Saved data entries
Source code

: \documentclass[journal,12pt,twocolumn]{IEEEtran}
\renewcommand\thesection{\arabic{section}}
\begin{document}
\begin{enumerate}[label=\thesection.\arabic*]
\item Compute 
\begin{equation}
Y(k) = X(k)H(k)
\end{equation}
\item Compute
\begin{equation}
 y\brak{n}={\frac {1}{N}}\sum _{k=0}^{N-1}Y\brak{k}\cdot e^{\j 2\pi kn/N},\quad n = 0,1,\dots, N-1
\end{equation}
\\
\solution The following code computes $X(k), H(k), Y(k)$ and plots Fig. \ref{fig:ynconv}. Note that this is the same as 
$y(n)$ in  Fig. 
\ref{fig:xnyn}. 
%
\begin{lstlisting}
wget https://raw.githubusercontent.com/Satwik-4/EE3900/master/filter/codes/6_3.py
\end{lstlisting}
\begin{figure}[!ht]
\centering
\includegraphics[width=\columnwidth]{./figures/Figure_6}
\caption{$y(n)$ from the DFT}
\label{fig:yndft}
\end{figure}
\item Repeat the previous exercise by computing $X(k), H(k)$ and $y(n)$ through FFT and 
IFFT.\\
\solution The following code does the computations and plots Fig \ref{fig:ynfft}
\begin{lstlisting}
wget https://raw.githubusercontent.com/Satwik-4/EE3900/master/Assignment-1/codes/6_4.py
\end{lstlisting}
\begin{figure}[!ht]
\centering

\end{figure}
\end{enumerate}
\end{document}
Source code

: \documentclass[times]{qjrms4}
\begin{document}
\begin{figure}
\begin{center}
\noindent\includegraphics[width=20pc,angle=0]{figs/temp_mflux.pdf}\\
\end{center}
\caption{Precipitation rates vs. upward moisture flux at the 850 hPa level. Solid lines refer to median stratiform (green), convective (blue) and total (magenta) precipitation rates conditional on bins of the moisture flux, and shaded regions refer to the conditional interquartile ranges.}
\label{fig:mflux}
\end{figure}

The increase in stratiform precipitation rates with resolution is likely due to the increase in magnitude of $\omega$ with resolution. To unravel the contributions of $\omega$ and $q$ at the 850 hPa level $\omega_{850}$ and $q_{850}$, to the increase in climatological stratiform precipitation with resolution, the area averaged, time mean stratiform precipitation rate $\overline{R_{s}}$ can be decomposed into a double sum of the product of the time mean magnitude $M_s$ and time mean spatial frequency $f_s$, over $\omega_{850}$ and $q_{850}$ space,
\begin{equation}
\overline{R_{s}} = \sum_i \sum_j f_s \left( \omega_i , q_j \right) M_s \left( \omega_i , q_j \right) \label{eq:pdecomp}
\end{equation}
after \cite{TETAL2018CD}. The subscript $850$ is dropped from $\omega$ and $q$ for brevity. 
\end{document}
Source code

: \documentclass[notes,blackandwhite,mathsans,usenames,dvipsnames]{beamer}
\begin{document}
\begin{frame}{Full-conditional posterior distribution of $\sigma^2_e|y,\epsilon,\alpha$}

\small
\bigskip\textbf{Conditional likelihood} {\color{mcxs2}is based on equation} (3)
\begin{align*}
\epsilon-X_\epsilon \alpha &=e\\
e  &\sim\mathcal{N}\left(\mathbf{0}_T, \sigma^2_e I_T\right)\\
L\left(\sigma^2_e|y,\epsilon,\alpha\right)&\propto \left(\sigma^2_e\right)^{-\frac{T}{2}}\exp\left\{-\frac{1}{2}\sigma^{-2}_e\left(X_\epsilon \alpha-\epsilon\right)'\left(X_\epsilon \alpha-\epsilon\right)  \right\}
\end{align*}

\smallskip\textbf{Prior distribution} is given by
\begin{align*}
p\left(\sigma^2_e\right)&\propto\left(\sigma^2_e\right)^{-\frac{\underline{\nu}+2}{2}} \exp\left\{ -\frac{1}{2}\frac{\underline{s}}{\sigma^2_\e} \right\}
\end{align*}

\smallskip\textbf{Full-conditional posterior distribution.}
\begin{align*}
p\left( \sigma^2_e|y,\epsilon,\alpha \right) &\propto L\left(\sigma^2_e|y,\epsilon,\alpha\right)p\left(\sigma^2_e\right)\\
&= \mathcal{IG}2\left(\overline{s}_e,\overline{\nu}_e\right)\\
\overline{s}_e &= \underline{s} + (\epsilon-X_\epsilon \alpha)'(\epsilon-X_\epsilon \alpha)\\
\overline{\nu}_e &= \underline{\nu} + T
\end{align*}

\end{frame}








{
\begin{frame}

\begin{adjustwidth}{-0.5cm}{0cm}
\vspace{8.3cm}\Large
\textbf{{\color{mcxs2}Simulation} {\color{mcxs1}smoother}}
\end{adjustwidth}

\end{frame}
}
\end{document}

▶ **Required action**: An exact reproduction of all the entries above is the expected answer.

▶ **Written solution**:
Source code

: \documentclass[journal,12pt,twocolumn]{IEEEtran}
\renewcommand\thesection{\arabic{section}}
\begin{document}
\begin{enumerate}[label=\thesection.\arabic*]
\item Compute 
\begin{equation}
Y(k) = X(k)H(k)
\end{equation}
\item Compute
\begin{equation}
 y\brak{n}={\frac {1}{N}}\sum _{k=0}^{N-1}Y\brak{k}\cdot e^{\j 2\pi kn/N},\quad n = 0,1,\dots, N-1
\end{equation}
\\
\solution The following code computes $X(k), H(k), Y(k)$ and plots Fig. \ref{fig:ynconv}. Note that this is the same as 
$y(n)$ in  Fig. 
\ref{fig:xnyn}. 
%
\begin{lstlisting}
wget https://raw.githubusercontent.com/Satwik-4/EE3900/master/filter/codes/6_3.py
\end{lstlisting}
\begin{figure}[!ht]
\centering
\includegraphics[width=\columnwidth]{./figures/Figure_6}
\caption{$y(n)$ from the DFT}
\label{fig:yndft}
\end{figure}
\item Repeat the previous exercise by computing $X(k), H(k)$ and $y(n)$ through FFT and 
IFFT.\\
\solution The following code does the computations and plots Fig \ref{fig:ynfft}
\begin{lstlisting}
wget https://raw.githubusercontent.com/Satwik-4/EE3900/master/Assignment-1/codes/6_4.py
\end{lstlisting}
\begin{figure}[!ht]
\centering

\end{figure}
\end{enumerate}
\end{document}
Source code

: \documentclass[times]{qjrms4}
\begin{document}
\begin{figure}
\begin{center}
\noindent\includegraphics[width=20pc,angle=0]{figs/temp_mflux.pdf}\\
\end{center}
\caption{Precipitation rates vs. upward moisture flux at the 850 hPa level. Solid lines refer to median stratiform (green), convective (blue) and total (magenta) precipitation rates conditional on bins of the moisture flux, and shaded regions refer to the conditional interquartile ranges.}
\label{fig:mflux}
\end{figure}

The increase in stratiform precipitation rates with resolution is likely due to the increase in magnitude of $\omega$ with resolution. To unravel the contributions of $\omega$ and $q$ at the 850 hPa level $\omega_{850}$ and $q_{850}$, to the increase in climatological stratiform precipitation with resolution, the area averaged, time mean stratiform precipitation rate $\overline{R_{s}}$ can be decomposed into a double sum of the product of the time mean magnitude $M_s$ and time mean spatial frequency $f_s$, over $\omega_{850}$ and $q_{850}$ space,
\begin{equation}
\overline{R_{s}} = \sum_i \sum_j f_s \left( \omega_i , q_j \right) M_s \left( \omega_i , q_j \right) \label{eq:pdecomp}
\end{equation}
after \cite{TETAL2018CD}. The subscript $850$ is dropped from $\omega$ and $q$ for brevity. 
\end{document}
Source code

: \documentclass[notes,blackandwhite,mathsans,usenames,dvipsnames]{beamer}
\begin{document}
\begin{frame}{Full-conditional posterior distribution of $\sigma^2_e|y,\epsilon,\alpha$}

\small
\bigskip\textbf{Conditional likelihood} {\color{mcxs2}is based on equation} (3)
\begin{align*}
\epsilon-X_\epsilon \alpha &=e\\
e  &\sim\mathcal{N}\left(\mathbf{0}_T, \sigma^2_e I_T\right)\\
L\left(\sigma^2_e|y,\epsilon,\alpha\right)&\propto \left(\sigma^2_e\right)^{-\frac{T}{2}}\exp\left\{-\frac{1}{2}\sigma^{-2}_e\left(X_\epsilon \alpha-\epsilon\right)'\left(X_\epsilon \alpha-\epsilon\right)  \right\}
\end{align*}

\smallskip\textbf{Prior distribution} is given by
\begin{align*}
p\left(\sigma^2_e\right)&\propto\left(\sigma^2_e\right)^{-\frac{\underline{\nu}+2}{2}} \exp\left\{ -\frac{1}{2}\frac{\underline{s}}{\sigma^2_\e} \right\}
\end{align*}

\smallskip\textbf{Full-conditional posterior distribution.}
\begin{align*}
p\left( \sigma^2_e|y,\epsilon,\alpha \right) &\propto L\left(\sigma^2_e|y,\epsilon,\alpha\right)p\left(\sigma^2_e\right)\\
&= \mathcal{IG}2\left(\overline{s}_e,\overline{\nu}_e\right)\\
\overline{s}_e &= \underline{s} + (\epsilon-X_\epsilon \alpha)'(\epsilon-X_\epsilon \alpha)\\
\overline{\nu}_e &= \underline{\nu} + T
\end{align*}

\end{frame}








{
\begin{frame}

\begin{adjustwidth}{-0.5cm}{0cm}
\vspace{8.3cm}\Large
\textbf{{\color{mcxs2}Simulation} {\color{mcxs1}smoother}}
\end{adjustwidth}

\end{frame}
}
\end{document}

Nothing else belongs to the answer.